The result was three blog posts (here, here and here), numerous comments and a great in-depth, online discussion regarding the business models of arts organizations.
But many people involved in the discussion all came to a very similar conclusion: arts organizations are on the brink of failure because they do not listen to their communities.
Brian Reich, one of the commenters on Allison Fine's blog opines of arts organizations:
...they don’t ask the audience what they want, or try to understand how to fit their work into the busy lives of the people who they seek attention from. They measure success by the amount of money raised or open rates on their email and not the inspiration they offer, people they feed, or happiness they bring. That simply won’t work.
Non-profit social media guru Beth Kanter in her blog responded by suggesting that perhaps what arts organizations needs are social capital impact studies to accompany economic impact studies. Her commenters then posted links to three models for such studies: the MLA London Knowledge Transfer Programme, the Center for Creative Community Development (with a case study from Mass MOCA) and the U-Penn Social Impact of the Arts Study.
What I particularly like about the C3D model is that they offer organizations tools for "evaluating and articulating impact." I wonder if this is a little like an AAM self-study.
But what I find really troublesome about this whole discussion is that sentiment expressed by Brian Reich and shared by so many that arts organizations (this includes museums) are failing their communities by refusing to acknowledge them. The Excellence and Equity report was produced by AAM in 1992. That's more than 10 years ago!
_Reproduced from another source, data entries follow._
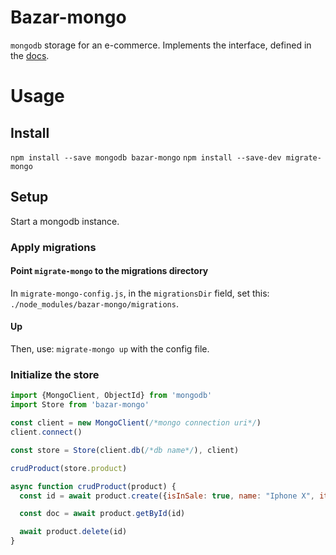 # Bazar-mongo
`mongodb` storage for an e-commerce. Implements the interface, defined in the [docs](#).

# Usage
## Install
`npm install --save mongodb bazar-mongo`
`npm install --save-dev migrate-mongo`

## Setup
Start a mongodb instance.

### Apply migrations
#### Point `migrate-mongo` to the migrations directory
In `migrate-mongo-config.js`, in the `migrationsDir` field, set this: `./node_modules/bazar-mongo/migrations`.

#### Up
Then, use: `migrate-mongo up` with the config file.

### Initialize the store
```javascript
import {MongoClient, ObjectId} from 'mongodb'
import Store from 'bazar-mongo'

const client = new MongoClient(/*mongo connection uri*/)
client.connect()

const store = Store(client.db(/*db name*/), client)

crudProduct(store.product)

async function crudProduct(product) {
  const id = await product.create({isInSale: true, name: "Iphone X", itemInitial: new ObjectId().toString()})

  const doc = await product.getById(id)

  await product.delete(id)
}
```
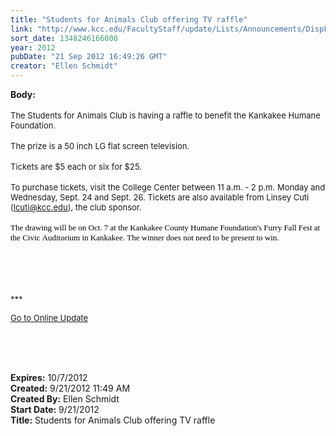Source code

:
```yaml
---
title: "Students for Animals Club offering TV raffle"
link: "http://www.kcc.edu/FacultyStaff/update/Lists/Announcements/DispForm.aspx?ID=830"
sort_date: 1348246166000
year: 2012
pubDate: "21 Sep 2012 16:49:26 GMT"
creator: "Ellen Schmidt"
---
```


<div><b>Body:</b> <div class="ExternalClass936D565AE5124B92867D5FCFCFB31E8A">
<div><br /><font size="2">The Students for Animals Club is having a raffle to benefit the Kankakee Humane Foundation. </font></div>
<div><font size="2"></font> </div>
<div><font size="2">The prize is a 50 inch LG flat screen television. </font></div>
<div><font size="2"></font> </div>
<div><font size="2">Tickets are $5 each or six for $25. </font></div>
<div><font size="2"></font> </div>
<div><font size="2">To purchase tickets, visit the College Center between 11 a.m. - 2 p.m. Monday and Wednesday, Sept. 24 and Sept. 26. Tickets are also available from Linsey Cuti (</font><a href="mailto:lcuti@kcc.edu"><font size="2">lcuti@kcc.edu</font></a><font size="2">), the club sponsor.</font></div>
<div><span style="font-family:'Tahoma','sans-serif';color:black"><font size="2"></font></span> </div>
<div><span style="font-family:'Tahoma','sans-serif';color:black"><font size="2">The drawing will be on Oct. 7 at the Kankakee County Humane Foundation's Furry Fall Fest at the Civic Auditorium in Kankakee. The winner does not need to be present to win.</font></span></div>
<div><font size="2"></font> </div>
<div><font size="2"></font> </div>
<div>
<div><font size="2"></font> </div>
<div><font size="2"></font> </div>
<div>
<div>
<div>
<p><font size="2">***</font></p>
<p><font size="2"><a href="/FacultyStaff/update/Pages/dailyupdate.aspx">Go to Online Update</a></font><font size="2"></font></p>
<p><font size="2"></font> </p></div></div></div></div>
<div> </div>
<div> </div></div></div>
<div><b>Expires:</b> 10/7/2012</div>
<div><b>Created:</b> 9/21/2012 11:49 AM</div>
<div><b>Created By:</b> Ellen Schmidt</div>
<div><b>Start Date:</b> 9/21/2012</div>
<div><b>Title:</b> Students for Animals Club offering TV raffle</div>
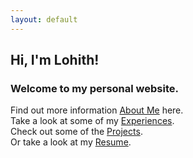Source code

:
 ```yaml
---
layout: default
---
```

## Hi, I'm Lohith!<br/>
### Welcome to my personal website.
Find out more information [About Me](./about.md) here.<br/>
Take a look at some of my [Experiences](./experience.md).<br/>
Check out some of the [Projects](./projects.md).<br/>
Or take a look at my [Resume](./resume.md).<br/>
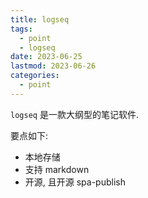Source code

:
```yaml
---
title: logseq
tags:
  - point
  - logseq
date: 2023-06-25
lastmod: 2023-06-26
categories:
  - point
---
```


`logseq` 是一款大纲型的笔记软件.

要点如下:

- 本地存储
- 支持 markdown
- 开源, 且开源 spa-publish
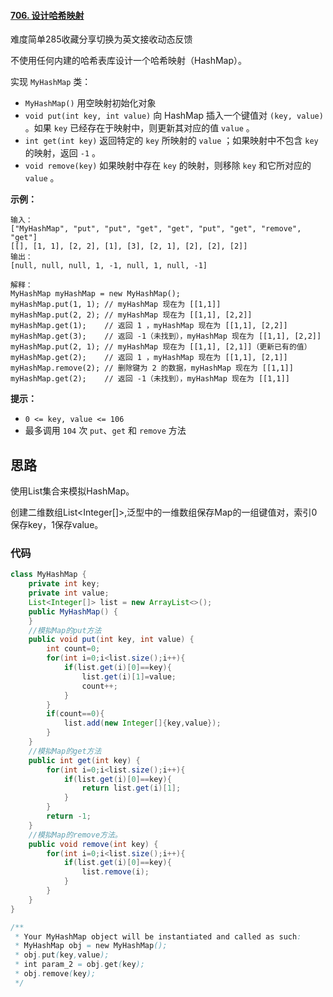 #### [706. 设计哈希映射](https://leetcode-cn.com/problems/design-hashmap/)

难度简单285收藏分享切换为英文接收动态反馈

不使用任何内建的哈希表库设计一个哈希映射（HashMap）。

实现 `MyHashMap` 类：

- `MyHashMap()` 用空映射初始化对象
- `void put(int key, int value)` 向 HashMap 插入一个键值对 `(key, value)` 。如果 `key` 已经存在于映射中，则更新其对应的值 `value` 。
- `int get(int key)` 返回特定的 `key` 所映射的 `value` ；如果映射中不包含 `key` 的映射，返回 `-1` 。
- `void remove(key)` 如果映射中存在 `key` 的映射，则移除 `key` 和它所对应的 `value` 。

 

**示例：**

```
输入：
["MyHashMap", "put", "put", "get", "get", "put", "get", "remove", "get"]
[[], [1, 1], [2, 2], [1], [3], [2, 1], [2], [2], [2]]
输出：
[null, null, null, 1, -1, null, 1, null, -1]

解释：
MyHashMap myHashMap = new MyHashMap();
myHashMap.put(1, 1); // myHashMap 现在为 [[1,1]]
myHashMap.put(2, 2); // myHashMap 现在为 [[1,1], [2,2]]
myHashMap.get(1);    // 返回 1 ，myHashMap 现在为 [[1,1], [2,2]]
myHashMap.get(3);    // 返回 -1（未找到），myHashMap 现在为 [[1,1], [2,2]]
myHashMap.put(2, 1); // myHashMap 现在为 [[1,1], [2,1]]（更新已有的值）
myHashMap.get(2);    // 返回 1 ，myHashMap 现在为 [[1,1], [2,1]]
myHashMap.remove(2); // 删除键为 2 的数据，myHashMap 现在为 [[1,1]]
myHashMap.get(2);    // 返回 -1（未找到），myHashMap 现在为 [[1,1]]
```

 

**提示：**

- `0 <= key, value <= 106`
- 最多调用 `104` 次 `put`、`get` 和 `remove` 方法

## 思路

使用List集合来模拟HashMap。

创建二维数组List<Integer[]>,泛型中的一维数组保存Map的一组键值对，索引0保存key，1保存value。

### 代码

```java
class MyHashMap {
    private int key;
    private int value;
    List<Integer[]> list = new ArrayList<>();
    public MyHashMap() {
    }
	//模拟Map的put方法
    public void put(int key, int value) {
        int count=0;
        for(int i=0;i<list.size();i++){
            if(list.get(i)[0]==key){
                list.get(i)[1]=value;
                count++;
            }
        }
        if(count==0){
            list.add(new Integer[]{key,value});
        }
    }
	//模拟Map的get方法
    public int get(int key) {
        for(int i=0;i<list.size();i++){
            if(list.get(i)[0]==key){
                return list.get(i)[1];
            }
        }
        return -1;
    }
	//模拟Map的remove方法。
    public void remove(int key) {
        for(int i=0;i<list.size();i++){
            if(list.get(i)[0]==key){
                list.remove(i);
            }
        }
    }
}

/**
 * Your MyHashMap object will be instantiated and called as such:
 * MyHashMap obj = new MyHashMap();
 * obj.put(key,value);
 * int param_2 = obj.get(key);
 * obj.remove(key);
 */
```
I know that change happens slowly, but I would have liked to think that museums at least would have stepped up to the plate more by now in terms of not community inclusion and participation. It should be standard by now in museums: find out what matters to your community and address that!
Which brings me back to a topic that I just can't seem to shake these days: if it is certain that roughly 10% of arts organizations will fail, if it is certain that a portion of those failed organizations will be museums, should we as museum professionals take action to ensure that those museums that are addressing the needs of their communities be spared? Will the museums that aren't meeting the needs of their communities simply be culled through a process almost like natural selection? Should AAM aid in the culling by changing the standards and criteria for accreditation to better reflect the future needs of communities rather than the perhaps out-dated assumptions we have about what museums are and do?
These are some hard questions in many senses, but I think they really do require examination.